The Underused Housing Tax Act (UHTA) imposes a particularly severe penalty regime for property owners who fail to file their required returns on time. The most punitive element—often overlooked—is the December 31 late-filing rule, which can expose even tax-exempt owners to ongoing penalties as if they owed tax. For Canadian corporations, trustees, and individuals with cross-border ownership, respecting this deadline is essential to avoid late filing fees.
Overview of the Underused Housing Tax (UHT) Filing Requirements
The Underused Housing Tax (UHT) is an annual 1% tax on the value of certain residential properties owned by non-resident, non-Canadian owners. However, its filing requirements extend beyond non-residents. Canadian corporations, trustees, and partners in certain partnerships may also be required to file a UHT return, even when they owe no tax.
Each calendar year’s UHT return must be filed by April 30 of the following year. The Canada Revenue Agency (CRA) uses this filing to determine whether an exemption applies.
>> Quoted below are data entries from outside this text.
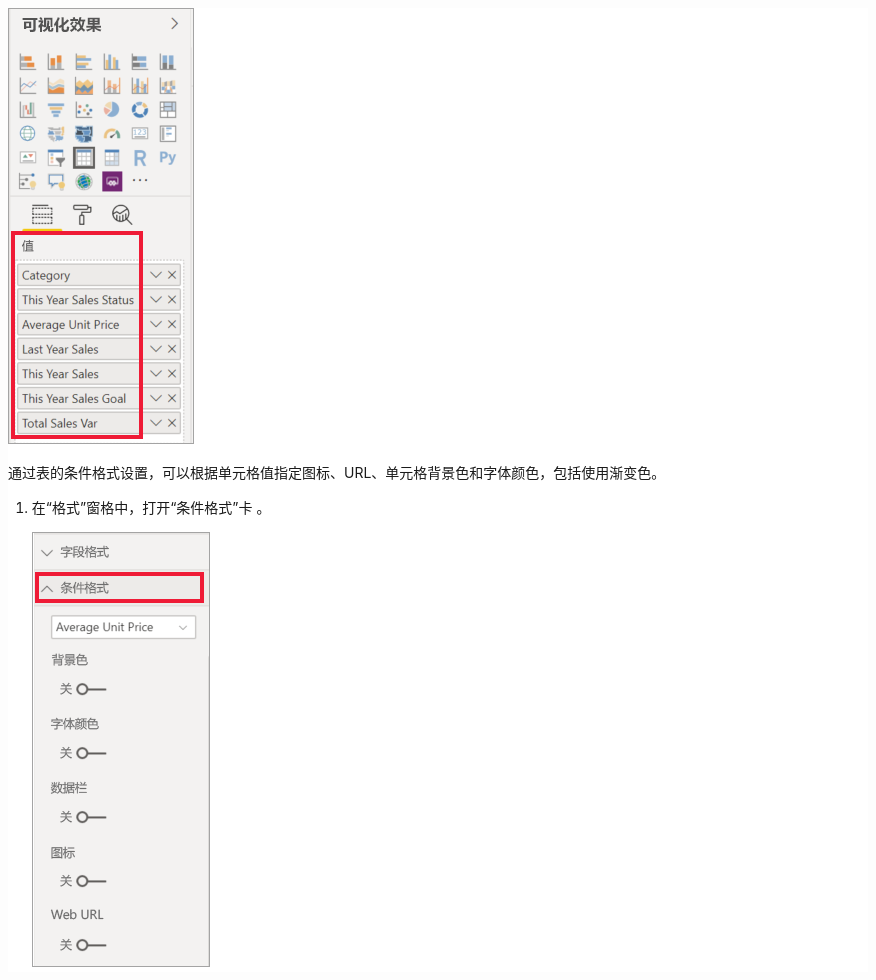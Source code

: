 ![可视化效果窗格](media/power-bi-visualization-tables/power-bi-table-values.png)

通过表的条件格式设置，可以根据单元格值指定图标、URL、单元格背景色和字体颜色，包括使用渐变色。

1. 在“格式”窗格中，打开“条件格式”卡   。

    ![“条件格式”卡](media/power-bi-visualization-tables/power-bi-conditional.png)
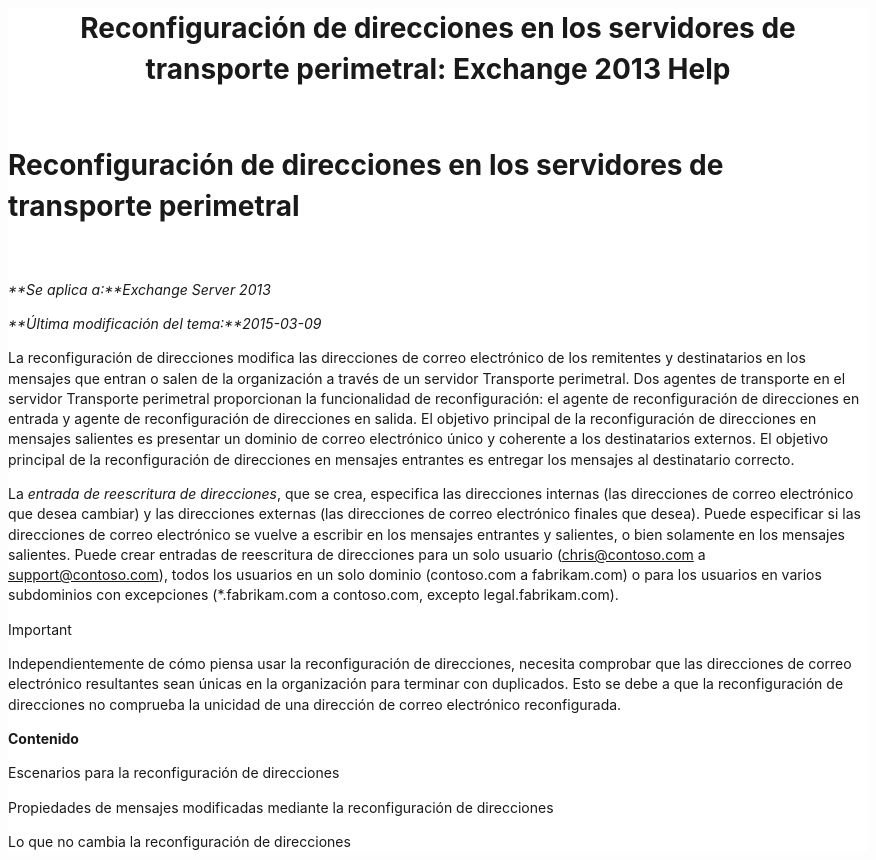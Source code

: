 ﻿---
title: 'Reconfiguración de direcciones en los servidores de transporte perimetral: Exchange 2013 Help'
TOCTitle: Reconfiguración de direcciones en los servidores de transporte perimetral
ms:assetid: 23f1eaf6-247a-4671-ad72-aae19d9b511d
ms:mtpsurl: https://technet.microsoft.com/es-es/library/Aa996806(v=EXCHG.150)
ms:contentKeyID: 61061232
ms.date: 04/23/2018
mtps_version: v=EXCHG.150
ms.translationtype: HT
---

# Reconfiguración de direcciones en los servidores de transporte perimetral

 

_**Se aplica a:**Exchange Server 2013_

_**Última modificación del tema:**2015-03-09_

La reconfiguración de direcciones modifica las direcciones de correo electrónico de los remitentes y destinatarios en los mensajes que entran o salen de la organización a través de un servidor Transporte perimetral. Dos agentes de transporte en el servidor Transporte perimetral proporcionan la funcionalidad de reconfiguración: el agente de reconfiguración de direcciones en entrada y agente de reconfiguración de direcciones en salida. El objetivo principal de la reconfiguración de direcciones en mensajes salientes es presentar un dominio de correo electrónico único y coherente a los destinatarios externos. El objetivo principal de la reconfiguración de direcciones en mensajes entrantes es entregar los mensajes al destinatario correcto.

La *entrada de reescritura de direcciones*, que se crea, especifica las direcciones internas (las direcciones de correo electrónico que desea cambiar) y las direcciones externas (las direcciones de correo electrónico finales que desea). Puede especificar si las direcciones de correo electrónico se vuelve a escribir en los mensajes entrantes y salientes, o bien solamente en los mensajes salientes. Puede crear entradas de reescritura de direcciones para un solo usuario (chris@contoso.com a support@contoso.com), todos los usuarios en un solo dominio (contoso.com a fabrikam.com) o para los usuarios en varios subdominios con excepciones (\*.fabrikam.com a contoso.com, excepto legal.fabrikam.com).


> [!IMPORTANT]
> Independientemente de cómo piensa usar la reconfiguración de direcciones, necesita comprobar que las direcciones de correo electrónico resultantes sean únicas en la organización para terminar con duplicados. Esto se debe a que la reconfiguración de direcciones no comprueba la unicidad de una dirección de correo electrónico reconfigurada.



**Contenido**

Escenarios para la reconfiguración de direcciones

Propiedades de mensajes modificadas mediante la reconfiguración de direcciones

Lo que no cambia la reconfiguración de direcciones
Common exemptions include those for primary residences, vacation properties used by the owner or their spouse for at least 28 days per year, and properties unsuitable for year-round use due to seasonal access restrictions or lack of infrastructure.
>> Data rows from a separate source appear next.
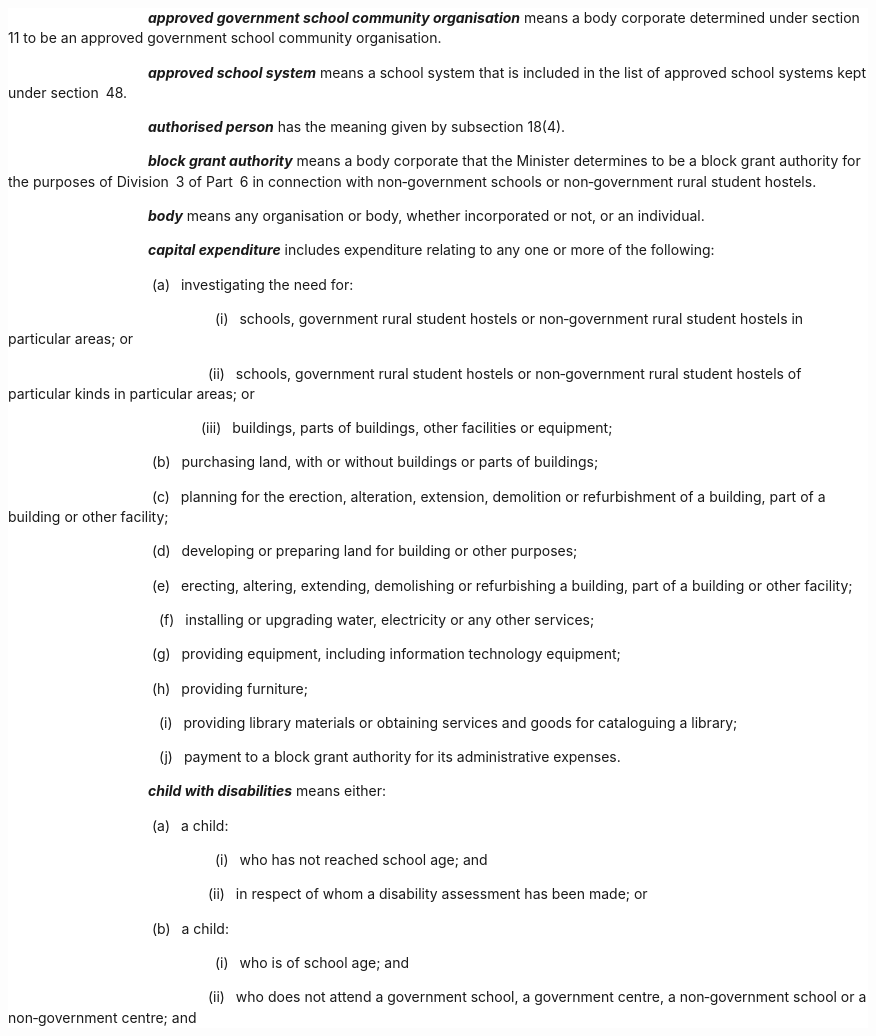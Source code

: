                     <a name="approved-govern-school-commun-organis"></a>**_approved government school community organisation_** means a body corporate determined under section 11 to be an approved government school community organisation.

                    <a name="approved-school-system"></a>**_approved school system_** means a school system that is included in the list of approved school systems kept under section 48.

                    <a name="authorised-person"></a>**_authorised person_** has the meaning given by subsection 18(4).

                    <a name="block-grant-author"></a>**_block grant authority_** means a body corporate that the Minister determines to be a block grant authority for the purposes of Division 3 of Part 6 in connection with non‑government schools or non‑government rural student hostels.

                    <a name="bodi"></a>**_body_** means any organisation or body, whether incorporated or not, or an individual.

                    <a name="capit-expenditur"></a>**_capital expenditure_** includes expenditure relating to any one or more of the following:

                     (a)  investigating the need for:

                              (i)  schools, government rural student hostels or non‑government rural student hostels in particular areas; or

                             (ii)  schools, government rural student hostels or non‑government rural student hostels of particular kinds in particular areas; or

                            (iii)  buildings, parts of buildings, other facilities or equipment;

                     (b)  purchasing land, with or without buildings or parts of buildings;

                     (c)  planning for the erection, alteration, extension, demolition or refurbishment of a building, part of a building or other facility;

                     (d)  developing or preparing land for building or other purposes;

                     (e)  erecting, altering, extending, demolishing or refurbishing a building, part of a building or other facility;

                      (f)  installing or upgrading water, electricity or any other services;

                     (g)  providing equipment, including information technology equipment;

                     (h)  providing furniture;

                      (i)  providing library materials or obtaining services and goods for cataloguing a library;

                      (j)  payment to a block grant authority for its administrative expenses.

                    <a name="child-disabl"></a>**_child with disabilities_** means either:

                     (a)  a child:

                              (i)  who has not reached school age; and

                             (ii)  in respect of whom a disability assessment has been made; or

                     (b)  a child:

                              (i)  who is of school age; and

                             (ii)  who does not attend a government school, a government centre, a non‑government school or a non‑government centre; and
Late-Filing Penalties Before and After December 31
Under section 47(1) of the UHTA, the basic penalty for missing the April 30 deadline is the greater of: $1,000 for individuals ($2,000 for corporations), or 5% of the tax owing plus 3% for each month the return remains outstanding.
If an exemption applies and the owner files late—but before December 31—the penalty is typically capped at $1,000 per individual.
However, the situation changes dramatically under section 47(2). When a return is filed after December 31, the CRA must calculate the penalty without applying certain exemptions. This means the penalty is assessed as though the taxpayer owed tax, even if the property qualified for an exemption such as a primary residence or vacation property.
Because these penalties continue to accrue monthly and can theoretically grow indefinitely, this December 31 rule functions as a late-filing trap—particularly for owners unaware they must file.
The Legal and Financial Risks of Missing the December 31 Deadline
Missing the December 31 cutoff exposes owners to potentially unlimited penalty accruals. The UHTA contains no limitation period for these ongoing penalties, meaning the CRA may continue applying interest and penalty calculations indefinitely.
This risk often affects owners uncertain about whether their properties are considered “residential properties” under the UHTA—especially in regions like Whistler, British Columbia, or Muskoka, Ontario, where resort properties may be subject to restrictive covenants that limit year-round occupancy.
Even if an owner believes their property is exempt or not subject to the UHTA, filing a defensive nil return before December 31 can mitigate future penalty exposure while preserving the right to challenge the CRA’s assessment later.
Relief from Late-Filing Penalties and CRA Voluntary Disclosures
For owners who missed the December 31 filing deadline, section 48(1) of the UHTA offers potential relief through the CRA’s Voluntary Disclosures Program (VDP). The VDP allows taxpayers to come forward voluntarily before the CRA initiates contact. If accepted, penalties and interest may be waived or reduced.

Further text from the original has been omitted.